KitapHırsızı/Markus Zusak

14 Nisan 2019 Pazar

Karanlık Çağ- Giriş, 2. Kısım


                Aaron oturduğu ağacın tepesinden pazar yerindeki kalabalığı süzdü. Şanslı günündeydi. Ne kadar çok insan o kadar az dikkat demekti, bir o kadar da ganimet. Pelerinini örtüp oturduğu daldan aşağı atladı. Dikkat çekmemeye çalışarak pazar yerine karıştı.
İşte başlıyoruz.
İnsanlar pazarcılarla kavga etmek ve birbirlerine çarpmamaya çalışmakla o kadar meşguldü ki kimse Aaron’ın ceplerine girip çıkan ve ne var ne yok her şeyi alan ellerini fark etmiyordu. Ayakları dans eder gibi hareket ediyor ve elleri cepten cebe, tezgâhtan tezgâha dolaşıyordu. Bu onun olayıydı. Hayatı boyunca insanlar onu görmezden gelmişti, bu da Aaron’a harika bir hırsız olabilmek için ihtiyacı olan her şeyi vermişti. İnsanlar onu görmüyor, görmek istemiyordu. Hayatın boyunca insanlar onun hakkında hep aynı şeyleri düşünmüştü:
    Fırıncının işe yaramaz oğlu geliyor! Bu defa nelere bulaştı acaba? Bana kalsa en başından evime almazdım. Hiçbir şeyi başarabildiği yok, yemek verdikleri için bile şükretmesi gerek!
Ama Aaron zamanla bunlara kulak asmamayı öğrenmişti. Çünkü başkalarının sözleri ona yalnızca zarar veriyor, onu olmadığı birine dönüştürüyordu, değersiz birine. Ama Aaron bu değildi, hiçbir zaman değersiz ya da önemsiz olmamıştı ve insanların bunu elinden almasına izin vermeye hiç niyeti yoktu. Bir ara sokağa çıkıp topladıklarına baktı ve gülümsedi.
“Bugün şanslı günümdeyim…”

*                                                    *                                                            *
              
          Evin içinden gelen kırılan cam sesini duyduğunda içeri geri dönmek için içinde büyük bir dürtü oluştu.

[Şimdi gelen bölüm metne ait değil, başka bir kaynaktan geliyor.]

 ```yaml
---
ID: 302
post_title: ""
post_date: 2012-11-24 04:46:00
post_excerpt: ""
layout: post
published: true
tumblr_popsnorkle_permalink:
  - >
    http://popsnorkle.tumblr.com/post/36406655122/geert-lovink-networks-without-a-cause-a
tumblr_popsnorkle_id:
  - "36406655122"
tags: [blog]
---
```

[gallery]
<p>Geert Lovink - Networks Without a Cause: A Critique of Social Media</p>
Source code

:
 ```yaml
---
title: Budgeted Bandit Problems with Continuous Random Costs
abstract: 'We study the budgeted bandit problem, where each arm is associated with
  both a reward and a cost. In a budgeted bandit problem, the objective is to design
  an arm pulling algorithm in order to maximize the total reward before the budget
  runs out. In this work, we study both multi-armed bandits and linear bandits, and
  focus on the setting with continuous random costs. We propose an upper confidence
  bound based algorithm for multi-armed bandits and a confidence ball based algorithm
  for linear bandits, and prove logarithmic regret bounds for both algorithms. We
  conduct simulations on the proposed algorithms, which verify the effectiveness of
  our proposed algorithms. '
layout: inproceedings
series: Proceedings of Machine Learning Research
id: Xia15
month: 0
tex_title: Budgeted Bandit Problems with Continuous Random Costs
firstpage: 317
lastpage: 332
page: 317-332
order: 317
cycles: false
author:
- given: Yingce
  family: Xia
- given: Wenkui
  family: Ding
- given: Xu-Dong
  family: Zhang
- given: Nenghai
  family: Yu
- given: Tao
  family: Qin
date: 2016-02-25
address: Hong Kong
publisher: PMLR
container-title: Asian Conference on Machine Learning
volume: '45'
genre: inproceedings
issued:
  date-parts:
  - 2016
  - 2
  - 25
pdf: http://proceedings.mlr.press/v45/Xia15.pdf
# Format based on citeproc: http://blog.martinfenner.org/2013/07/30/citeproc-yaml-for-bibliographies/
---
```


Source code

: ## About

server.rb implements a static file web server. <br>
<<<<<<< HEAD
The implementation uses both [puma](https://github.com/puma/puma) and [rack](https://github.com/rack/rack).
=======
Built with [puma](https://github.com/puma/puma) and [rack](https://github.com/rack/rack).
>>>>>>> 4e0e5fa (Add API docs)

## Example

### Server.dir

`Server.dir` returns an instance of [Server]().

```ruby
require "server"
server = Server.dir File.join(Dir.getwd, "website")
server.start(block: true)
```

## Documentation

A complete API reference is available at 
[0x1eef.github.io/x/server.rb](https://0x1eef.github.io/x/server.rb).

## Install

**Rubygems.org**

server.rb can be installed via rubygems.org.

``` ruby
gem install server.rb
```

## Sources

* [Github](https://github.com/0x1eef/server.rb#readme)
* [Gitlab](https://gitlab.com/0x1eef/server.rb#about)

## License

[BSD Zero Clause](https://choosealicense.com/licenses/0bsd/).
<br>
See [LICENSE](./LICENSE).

Ama bunun yerine kardeşini kendine çekip sarıldı. Sonra geri çekilip yüzüne baktı.
“Gidip diğer çocuklarla oynamak ister misin?”
Rosie kendini bildi bileli böyle olurdu. Babası içip kendini kaybeder ve annesi de Rosie ve kardeşini babalarının kustuğu nefretten korumaya çalışırdı. İşin sonu genelde pek iyi bitmezdi. Babaları bütün öfkesini annelerinden çıkartırdı. Rosie’nin annesi gibi bir şifacı olmasının sebebi de buydu. Annesine yardım etmek için yapabileceği tek şey bir şifacı olmak ve kardeşini elinden geldiğince korumaktı. O da bunu yapıyordu. Jane’i evden uzaklaştırıp arkadaşlarının yanına götürdüğünde en azından üzerine düşen sorumluluğu yerine getirdiğini düşünüyordu, ama içinden daha yüksek bir ses annesinin yanına dönüp yardım etmesi gerektiğini söylüyordu. Geri dönerse ne olabileceğini düşündü. Annesini koruyabilse bile kendisini babasından koruyamazdı. Kardeşini de yalnız bırakmış olurdu. Aklında canlanan korkunç sahneleri gözünün önünden silmek için başını iki yana salladı ve arkadaşlarının yanında oynayan Jane’e baktı.
En azından birimiz mutlu, diye düşündü. Kardeşini arkadaşlarıyla beraber izlemek hoşuna gidiyordu. Rosie’nin çok fazla arkadaşı yoktu. Kendi yaşındakilerle pek anlaşamazdı, ama kardeşi yanında olduğu sürece başka birine de ihtiyaç duyduğu söylenemezdi. Birbirlerini mutlu ediyor ve birbirlerini tamamlıyorlardı. Mükemmel ekip.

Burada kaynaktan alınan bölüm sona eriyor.